• _Given data_:
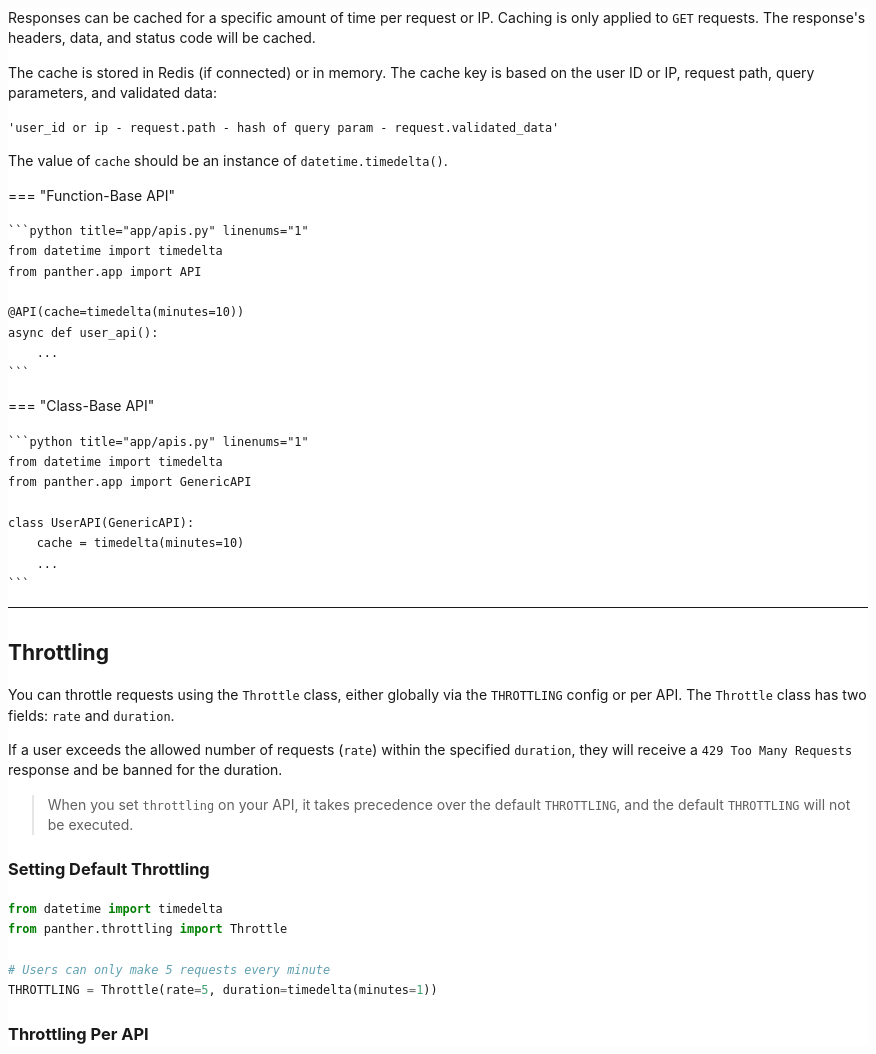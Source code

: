 Responses can be cached for a specific amount of time per request or IP. Caching is only applied to `GET` requests. The response's headers, data, and status code will be cached.

The cache is stored in Redis (if connected) or in memory. The cache key is based on the user ID or IP, request path, query parameters, and validated data:

```
'user_id or ip - request.path - hash of query param - request.validated_data'
```

The value of `cache` should be an instance of `datetime.timedelta()`.

=== "Function-Base API"

    ```python title="app/apis.py" linenums="1"
    from datetime import timedelta
    from panther.app import API
    
    @API(cache=timedelta(minutes=10))
    async def user_api():
        ...
    ```

=== "Class-Base API"

    ```python title="app/apis.py" linenums="1"
    from datetime import timedelta
    from panther.app import GenericAPI
    
    class UserAPI(GenericAPI):
        cache = timedelta(minutes=10)
        ...
    ```

---

## Throttling

You can throttle requests using the `Throttle` class, either globally via the `THROTTLING` config or per API. The `Throttle` class has two fields: `rate` and `duration`.

If a user exceeds the allowed number of requests (`rate`) within the specified `duration`, they will receive a `429 Too Many Requests` response and be banned for the duration.

> When you set `throttling` on your API, it takes precedence over the default `THROTTLING`, and the default `THROTTLING` will not be executed.

### Setting Default Throttling

```python
from datetime import timedelta
from panther.throttling import Throttle

# Users can only make 5 requests every minute
THROTTLING = Throttle(rate=5, duration=timedelta(minutes=1))
```

### Throttling Per API
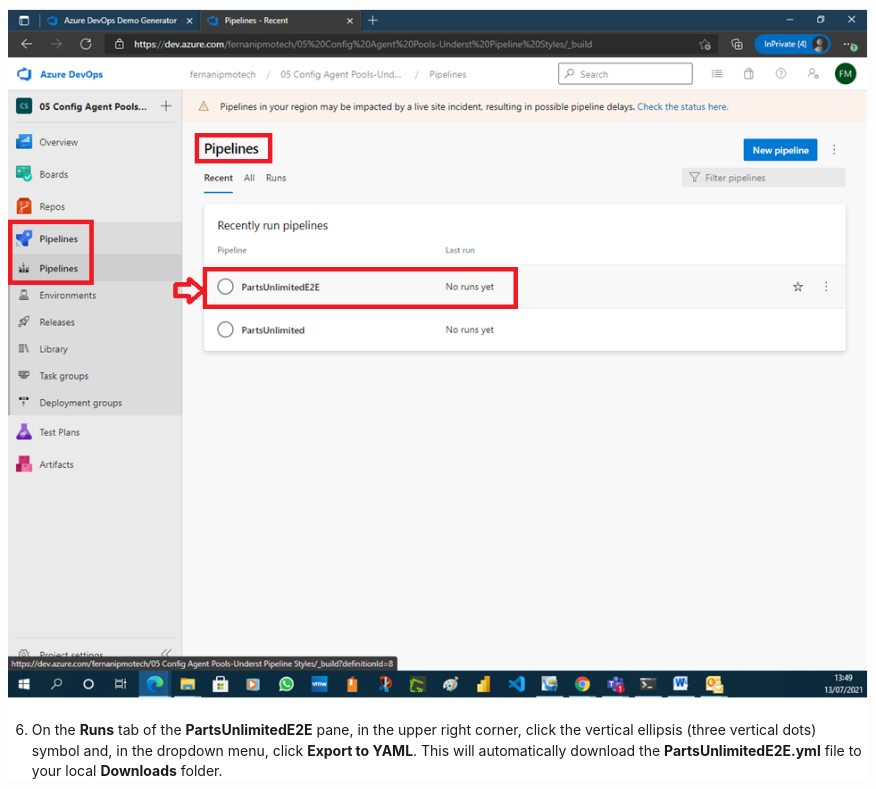    ![LAB05-Az400_25](Evidencia/LAB05-Az400_25.png)

6. On the **Runs** tab of the **PartsUnlimitedE2E** pane, in the upper right corner, click the vertical ellipsis (three vertical dots) symbol and, in the dropdown menu, click **Export to YAML**. This will automatically download the **PartsUnlimitedE2E.yml** file to your local **Downloads** folder.
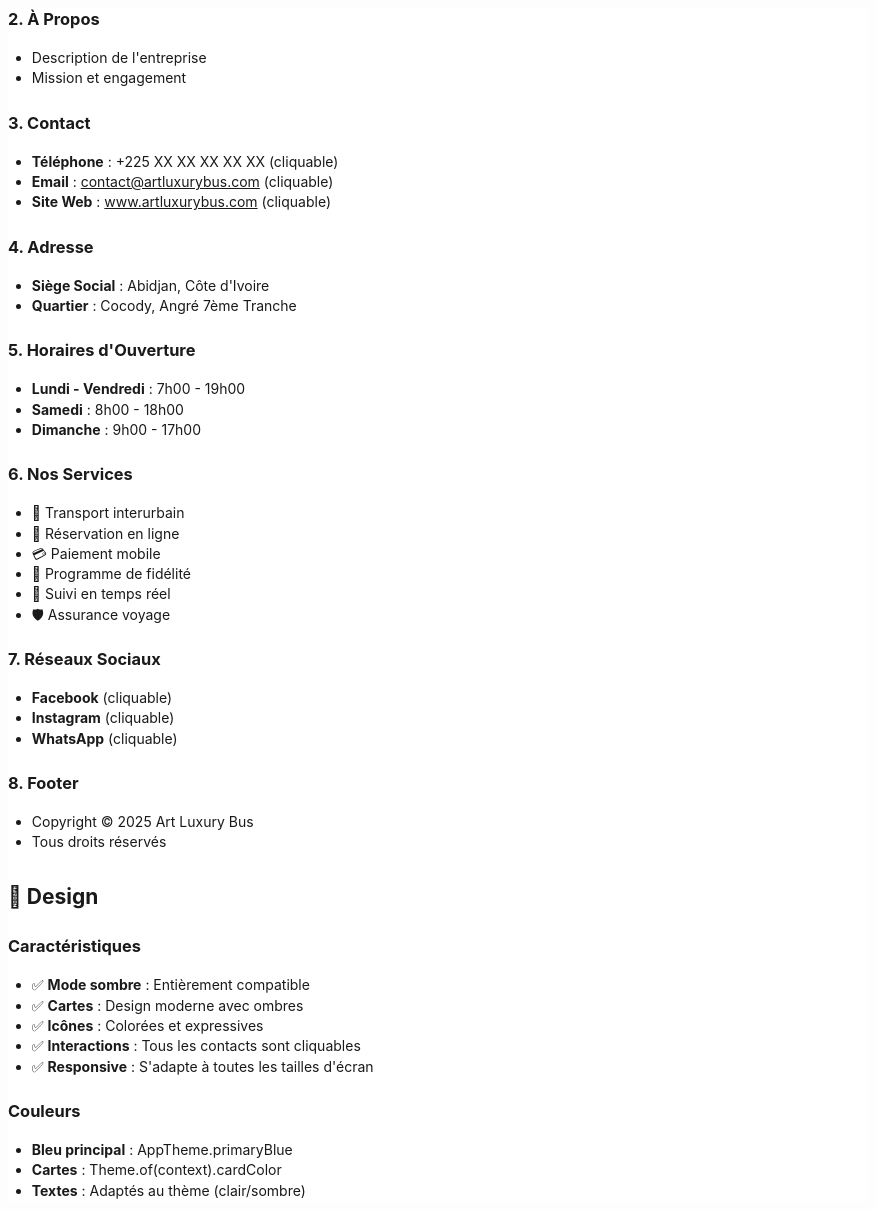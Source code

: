 ### 2. À Propos
- Description de l'entreprise
- Mission et engagement

### 3. Contact
- **Téléphone** : +225 XX XX XX XX XX (cliquable)
- **Email** : contact@artluxurybus.com (cliquable)
- **Site Web** : www.artluxurybus.com (cliquable)

### 4. Adresse
- **Siège Social** : Abidjan, Côte d'Ivoire
- **Quartier** : Cocody, Angré 7ème Tranche

### 5. Horaires d'Ouverture
- **Lundi - Vendredi** : 7h00 - 19h00
- **Samedi** : 8h00 - 18h00
- **Dimanche** : 9h00 - 17h00

### 6. Nos Services
- 🚌 Transport interurbain
- 🎫 Réservation en ligne
- 💳 Paiement mobile
- 🎁 Programme de fidélité
- 📍 Suivi en temps réel
- 🛡️ Assurance voyage

### 7. Réseaux Sociaux
- **Facebook** (cliquable)
- **Instagram** (cliquable)
- **WhatsApp** (cliquable)

### 8. Footer
- Copyright © 2025 Art Luxury Bus
- Tous droits réservés

## 🎨 Design

### Caractéristiques
- ✅ **Mode sombre** : Entièrement compatible
- ✅ **Cartes** : Design moderne avec ombres
- ✅ **Icônes** : Colorées et expressives
- ✅ **Interactions** : Tous les contacts sont cliquables
- ✅ **Responsive** : S'adapte à toutes les tailles d'écran

### Couleurs
- **Bleu principal** : AppTheme.primaryBlue
- **Cartes** : Theme.of(context).cardColor
- **Textes** : Adaptés au thème (clair/sombre)
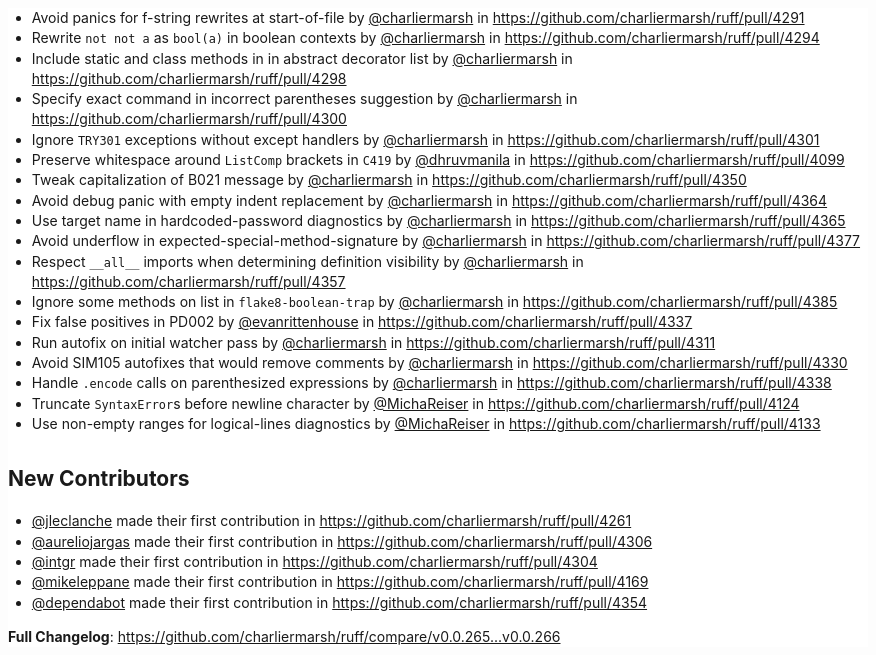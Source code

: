 * Avoid panics for f-string rewrites at start-of-file by [@charliermarsh](https://github.com/charliermarsh) in https://github.com/charliermarsh/ruff/pull/4291
* Rewrite `not not a` as `bool(a)` in boolean contexts by [@charliermarsh](https://github.com/charliermarsh) in https://github.com/charliermarsh/ruff/pull/4294
* Include static and class methods in in abstract decorator list by [@charliermarsh](https://github.com/charliermarsh) in https://github.com/charliermarsh/ruff/pull/4298
* Specify exact command in incorrect parentheses suggestion by [@charliermarsh](https://github.com/charliermarsh) in https://github.com/charliermarsh/ruff/pull/4300
* Ignore `TRY301` exceptions without except handlers by [@charliermarsh](https://github.com/charliermarsh) in https://github.com/charliermarsh/ruff/pull/4301
* Preserve whitespace around `ListComp` brackets in `C419` by [@dhruvmanila](https://github.com/dhruvmanila) in https://github.com/charliermarsh/ruff/pull/4099
* Tweak capitalization of B021 message by [@charliermarsh](https://github.com/charliermarsh) in https://github.com/charliermarsh/ruff/pull/4350
* Avoid debug panic with empty indent replacement by [@charliermarsh](https://github.com/charliermarsh) in https://github.com/charliermarsh/ruff/pull/4364
* Use target name in hardcoded-password diagnostics by [@charliermarsh](https://github.com/charliermarsh) in https://github.com/charliermarsh/ruff/pull/4365
* Avoid underflow in expected-special-method-signature by [@charliermarsh](https://github.com/charliermarsh) in https://github.com/charliermarsh/ruff/pull/4377
* Respect `__all__` imports when determining definition visibility by [@charliermarsh](https://github.com/charliermarsh) in https://github.com/charliermarsh/ruff/pull/4357
* Ignore some methods on list in `flake8-boolean-trap` by [@charliermarsh](https://github.com/charliermarsh) in https://github.com/charliermarsh/ruff/pull/4385
* Fix false positives in PD002 by [@evanrittenhouse](https://github.com/evanrittenhouse) in https://github.com/charliermarsh/ruff/pull/4337
* Run autofix on initial watcher pass by [@charliermarsh](https://github.com/charliermarsh) in https://github.com/charliermarsh/ruff/pull/4311
* Avoid SIM105 autofixes that would remove comments by [@charliermarsh](https://github.com/charliermarsh) in https://github.com/charliermarsh/ruff/pull/4330
* Handle `.encode` calls on parenthesized expressions by [@charliermarsh](https://github.com/charliermarsh) in https://github.com/charliermarsh/ruff/pull/4338
* Truncate `SyntaxError`s before newline character by [@MichaReiser](https://github.com/MichaReiser) in https://github.com/charliermarsh/ruff/pull/4124
* Use non-empty ranges for logical-lines diagnostics by [@MichaReiser](https://github.com/MichaReiser) in https://github.com/charliermarsh/ruff/pull/4133

## New Contributors
* [@jleclanche](https://github.com/jleclanche) made their first contribution in https://github.com/charliermarsh/ruff/pull/4261
* [@aureliojargas](https://github.com/aureliojargas) made their first contribution in https://github.com/charliermarsh/ruff/pull/4306
* [@intgr](https://github.com/intgr) made their first contribution in https://github.com/charliermarsh/ruff/pull/4304
* [@mikeleppane](https://github.com/mikeleppane) made their first contribution in https://github.com/charliermarsh/ruff/pull/4169
* [@dependabot](https://github.com/dependabot) made their first contribution in https://github.com/charliermarsh/ruff/pull/4354

**Full Changelog**: https://github.com/charliermarsh/ruff/compare/v0.0.265...v0.0.266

• _Problem_: In the data above, start at the line that has "Avoid underflow in", stop after the line that has "Avoid SIM105 autofixes", and print every line in between exactly as it stands.

• _Task response_:
* Avoid underflow in expected-special-method-signature by [@charliermarsh](https://github.com/charliermarsh) in https://github.com/charliermarsh/ruff/pull/4377
* Respect `__all__` imports when determining definition visibility by [@charliermarsh](https://github.com/charliermarsh) in https://github.com/charliermarsh/ruff/pull/4357
* Ignore some methods on list in `flake8-boolean-trap` by [@charliermarsh](https://github.com/charliermarsh) in https://github.com/charliermarsh/ruff/pull/4385
* Fix false positives in PD002 by [@evanrittenhouse](https://github.com/evanrittenhouse) in https://github.com/charliermarsh/ruff/pull/4337
* Run autofix on initial watcher pass by [@charliermarsh](https://github.com/charliermarsh) in https://github.com/charliermarsh/ruff/pull/4311
* Avoid SIM105 autofixes that would remove comments by [@charliermarsh](https://github.com/charliermarsh) in https://github.com/charliermarsh/ruff/pull/4330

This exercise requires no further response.